***** Given information *****

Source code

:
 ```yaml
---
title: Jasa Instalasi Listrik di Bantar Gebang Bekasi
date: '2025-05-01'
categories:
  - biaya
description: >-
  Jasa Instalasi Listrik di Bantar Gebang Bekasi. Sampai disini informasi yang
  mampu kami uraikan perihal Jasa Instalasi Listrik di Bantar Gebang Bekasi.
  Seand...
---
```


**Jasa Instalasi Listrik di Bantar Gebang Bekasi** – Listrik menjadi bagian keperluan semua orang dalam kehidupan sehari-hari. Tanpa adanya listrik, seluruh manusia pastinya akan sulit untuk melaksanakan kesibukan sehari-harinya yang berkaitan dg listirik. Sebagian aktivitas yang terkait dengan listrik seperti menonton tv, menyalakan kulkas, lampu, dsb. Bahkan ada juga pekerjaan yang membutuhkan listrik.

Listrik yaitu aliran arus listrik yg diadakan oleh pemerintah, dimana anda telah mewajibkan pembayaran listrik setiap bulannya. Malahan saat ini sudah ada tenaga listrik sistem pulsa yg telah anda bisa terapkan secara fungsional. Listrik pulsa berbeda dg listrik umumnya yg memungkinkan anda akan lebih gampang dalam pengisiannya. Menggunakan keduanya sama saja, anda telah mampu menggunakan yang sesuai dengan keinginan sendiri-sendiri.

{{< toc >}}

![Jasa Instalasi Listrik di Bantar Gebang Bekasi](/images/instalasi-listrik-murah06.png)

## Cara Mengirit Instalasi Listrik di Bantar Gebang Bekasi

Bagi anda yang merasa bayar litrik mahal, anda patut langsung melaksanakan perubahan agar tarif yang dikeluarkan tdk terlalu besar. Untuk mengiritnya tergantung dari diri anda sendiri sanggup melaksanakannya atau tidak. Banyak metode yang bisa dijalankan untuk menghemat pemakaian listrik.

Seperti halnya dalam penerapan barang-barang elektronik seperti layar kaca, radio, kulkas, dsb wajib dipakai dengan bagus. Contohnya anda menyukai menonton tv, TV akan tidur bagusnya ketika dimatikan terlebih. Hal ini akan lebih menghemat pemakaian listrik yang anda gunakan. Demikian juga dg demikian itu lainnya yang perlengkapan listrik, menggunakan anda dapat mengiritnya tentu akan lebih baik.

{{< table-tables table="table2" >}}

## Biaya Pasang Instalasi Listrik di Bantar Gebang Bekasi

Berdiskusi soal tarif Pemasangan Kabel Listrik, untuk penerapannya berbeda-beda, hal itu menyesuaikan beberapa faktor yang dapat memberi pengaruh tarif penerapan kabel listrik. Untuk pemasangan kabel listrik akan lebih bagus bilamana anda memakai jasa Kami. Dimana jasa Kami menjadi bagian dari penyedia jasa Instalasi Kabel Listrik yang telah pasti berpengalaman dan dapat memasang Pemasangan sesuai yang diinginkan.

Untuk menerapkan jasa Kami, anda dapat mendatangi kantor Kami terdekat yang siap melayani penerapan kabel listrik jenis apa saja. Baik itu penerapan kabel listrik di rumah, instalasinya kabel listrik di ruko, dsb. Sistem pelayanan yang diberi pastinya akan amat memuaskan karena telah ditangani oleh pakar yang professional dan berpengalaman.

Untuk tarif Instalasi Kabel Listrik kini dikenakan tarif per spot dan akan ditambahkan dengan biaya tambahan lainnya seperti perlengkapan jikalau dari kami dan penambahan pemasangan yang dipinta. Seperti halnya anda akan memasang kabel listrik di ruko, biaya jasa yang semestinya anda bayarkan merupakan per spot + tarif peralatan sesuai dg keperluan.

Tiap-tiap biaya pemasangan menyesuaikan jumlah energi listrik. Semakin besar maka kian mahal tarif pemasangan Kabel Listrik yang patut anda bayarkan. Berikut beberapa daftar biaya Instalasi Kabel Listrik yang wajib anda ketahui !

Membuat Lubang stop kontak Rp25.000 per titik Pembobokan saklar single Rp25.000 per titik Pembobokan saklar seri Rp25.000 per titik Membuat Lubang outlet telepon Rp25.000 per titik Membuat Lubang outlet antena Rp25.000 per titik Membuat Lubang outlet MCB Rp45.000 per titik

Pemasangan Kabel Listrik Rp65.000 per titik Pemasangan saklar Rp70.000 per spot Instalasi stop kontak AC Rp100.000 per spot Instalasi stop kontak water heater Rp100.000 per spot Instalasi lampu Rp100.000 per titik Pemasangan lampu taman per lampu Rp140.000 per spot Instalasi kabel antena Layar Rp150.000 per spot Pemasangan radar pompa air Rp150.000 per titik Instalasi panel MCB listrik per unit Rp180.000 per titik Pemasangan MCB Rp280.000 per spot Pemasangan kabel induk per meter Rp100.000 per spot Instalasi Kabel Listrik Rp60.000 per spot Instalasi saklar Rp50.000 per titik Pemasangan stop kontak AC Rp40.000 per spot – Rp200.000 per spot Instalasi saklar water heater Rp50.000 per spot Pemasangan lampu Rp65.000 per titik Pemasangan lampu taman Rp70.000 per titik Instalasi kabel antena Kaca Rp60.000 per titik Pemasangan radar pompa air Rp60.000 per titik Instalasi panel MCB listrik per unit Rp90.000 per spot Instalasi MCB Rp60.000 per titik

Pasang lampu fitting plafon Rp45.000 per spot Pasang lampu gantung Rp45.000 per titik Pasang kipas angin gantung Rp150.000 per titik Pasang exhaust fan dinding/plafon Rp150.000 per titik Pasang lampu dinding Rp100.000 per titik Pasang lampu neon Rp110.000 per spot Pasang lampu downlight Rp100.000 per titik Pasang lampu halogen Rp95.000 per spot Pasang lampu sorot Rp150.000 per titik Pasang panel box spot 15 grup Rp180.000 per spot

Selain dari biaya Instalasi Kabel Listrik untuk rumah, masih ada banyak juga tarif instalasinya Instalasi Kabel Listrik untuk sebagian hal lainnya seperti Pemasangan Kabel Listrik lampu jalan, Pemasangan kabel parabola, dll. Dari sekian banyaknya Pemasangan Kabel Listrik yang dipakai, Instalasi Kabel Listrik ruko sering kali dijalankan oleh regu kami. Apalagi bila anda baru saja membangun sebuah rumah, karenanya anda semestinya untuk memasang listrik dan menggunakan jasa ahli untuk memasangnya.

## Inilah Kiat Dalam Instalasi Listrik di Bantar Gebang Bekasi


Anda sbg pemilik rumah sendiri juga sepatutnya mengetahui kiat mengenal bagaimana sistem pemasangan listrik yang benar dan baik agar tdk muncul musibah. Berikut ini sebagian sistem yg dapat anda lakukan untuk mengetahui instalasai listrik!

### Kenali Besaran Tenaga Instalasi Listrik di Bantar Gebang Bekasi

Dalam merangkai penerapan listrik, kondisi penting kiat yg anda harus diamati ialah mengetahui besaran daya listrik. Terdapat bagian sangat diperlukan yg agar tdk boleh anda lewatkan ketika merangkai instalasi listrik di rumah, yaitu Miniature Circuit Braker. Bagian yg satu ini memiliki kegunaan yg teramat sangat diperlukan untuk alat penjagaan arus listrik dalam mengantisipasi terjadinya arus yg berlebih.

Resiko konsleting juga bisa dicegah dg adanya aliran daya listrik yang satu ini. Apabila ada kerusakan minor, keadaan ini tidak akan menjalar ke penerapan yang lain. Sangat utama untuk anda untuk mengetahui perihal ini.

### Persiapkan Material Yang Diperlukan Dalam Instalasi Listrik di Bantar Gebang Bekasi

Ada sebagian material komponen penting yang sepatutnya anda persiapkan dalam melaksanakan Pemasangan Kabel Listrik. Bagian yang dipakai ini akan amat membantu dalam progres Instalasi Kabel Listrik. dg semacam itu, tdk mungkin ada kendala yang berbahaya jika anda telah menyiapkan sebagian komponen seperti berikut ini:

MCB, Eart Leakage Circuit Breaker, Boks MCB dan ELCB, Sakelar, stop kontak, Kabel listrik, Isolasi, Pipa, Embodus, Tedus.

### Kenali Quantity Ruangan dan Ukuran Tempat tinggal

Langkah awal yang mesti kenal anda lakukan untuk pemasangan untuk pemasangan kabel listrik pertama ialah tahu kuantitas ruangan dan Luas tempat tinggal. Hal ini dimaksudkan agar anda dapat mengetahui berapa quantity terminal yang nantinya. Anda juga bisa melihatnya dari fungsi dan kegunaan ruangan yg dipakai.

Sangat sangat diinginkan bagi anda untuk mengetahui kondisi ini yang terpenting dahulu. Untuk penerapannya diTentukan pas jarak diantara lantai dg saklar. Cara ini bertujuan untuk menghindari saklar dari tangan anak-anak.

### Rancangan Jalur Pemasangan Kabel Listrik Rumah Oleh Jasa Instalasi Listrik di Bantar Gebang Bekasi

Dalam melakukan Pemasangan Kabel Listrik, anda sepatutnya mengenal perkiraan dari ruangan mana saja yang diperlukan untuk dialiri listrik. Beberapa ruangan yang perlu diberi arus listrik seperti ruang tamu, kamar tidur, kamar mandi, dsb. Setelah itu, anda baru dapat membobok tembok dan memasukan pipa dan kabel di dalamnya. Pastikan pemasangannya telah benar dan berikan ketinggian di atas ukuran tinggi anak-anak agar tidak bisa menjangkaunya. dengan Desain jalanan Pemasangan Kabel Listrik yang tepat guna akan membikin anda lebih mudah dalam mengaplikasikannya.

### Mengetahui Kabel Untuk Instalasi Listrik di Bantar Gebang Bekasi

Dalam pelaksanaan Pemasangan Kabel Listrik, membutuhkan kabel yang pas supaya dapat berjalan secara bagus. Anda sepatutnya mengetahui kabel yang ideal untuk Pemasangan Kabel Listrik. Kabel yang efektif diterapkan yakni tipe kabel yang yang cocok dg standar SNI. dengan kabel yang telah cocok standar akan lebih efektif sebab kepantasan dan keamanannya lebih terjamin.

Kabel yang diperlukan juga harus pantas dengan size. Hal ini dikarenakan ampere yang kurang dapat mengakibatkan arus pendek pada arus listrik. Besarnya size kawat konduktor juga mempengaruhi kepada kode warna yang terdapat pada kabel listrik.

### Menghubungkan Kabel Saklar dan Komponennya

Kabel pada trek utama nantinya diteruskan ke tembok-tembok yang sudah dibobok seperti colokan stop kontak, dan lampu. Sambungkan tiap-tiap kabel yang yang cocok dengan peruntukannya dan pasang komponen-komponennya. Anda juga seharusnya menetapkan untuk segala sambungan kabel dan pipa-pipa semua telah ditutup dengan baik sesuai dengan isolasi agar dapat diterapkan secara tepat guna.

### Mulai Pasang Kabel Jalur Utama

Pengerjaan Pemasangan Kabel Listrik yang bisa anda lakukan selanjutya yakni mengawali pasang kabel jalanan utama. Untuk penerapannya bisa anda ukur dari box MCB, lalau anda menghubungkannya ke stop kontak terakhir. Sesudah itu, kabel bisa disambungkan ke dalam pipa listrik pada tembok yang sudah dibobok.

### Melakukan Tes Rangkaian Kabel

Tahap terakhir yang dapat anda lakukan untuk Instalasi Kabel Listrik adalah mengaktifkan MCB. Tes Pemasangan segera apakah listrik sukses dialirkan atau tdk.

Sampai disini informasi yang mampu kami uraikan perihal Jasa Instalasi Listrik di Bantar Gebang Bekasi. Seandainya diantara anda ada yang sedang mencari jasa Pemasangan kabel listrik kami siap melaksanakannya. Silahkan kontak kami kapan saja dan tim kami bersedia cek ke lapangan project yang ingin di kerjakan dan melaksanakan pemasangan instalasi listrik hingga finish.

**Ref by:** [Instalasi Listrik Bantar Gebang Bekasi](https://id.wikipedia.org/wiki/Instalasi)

*****

▸ Exercise details
Pull out each line of the records holding the string "semestinya".

▸ Worked solution
Untuk tarif Instalasi Kabel Listrik kini dikenakan tarif per spot dan akan ditambahkan dengan biaya tambahan lainnya seperti perlengkapan jikalau dari kami dan penambahan pemasangan yang dipinta. Seperti halnya anda akan memasang kabel listrik di ruko, biaya jasa yang semestinya anda bayarkan merupakan per spot + tarif peralatan sesuai dg keperluan.
Selain dari biaya Instalasi Kabel Listrik untuk rumah, masih ada banyak juga tarif instalasinya Instalasi Kabel Listrik untuk sebagian hal lainnya seperti Pemasangan Kabel Listrik lampu jalan, Pemasangan kabel parabola, dll. Dari sekian banyaknya Pemasangan Kabel Listrik yang dipakai, Instalasi Kabel Listrik ruko sering kali dijalankan oleh regu kami. Apalagi bila anda baru saja membangun sebuah rumah, karenanya anda semestinya untuk memasang listrik dan menggunakan jasa ahli untuk memasangnya.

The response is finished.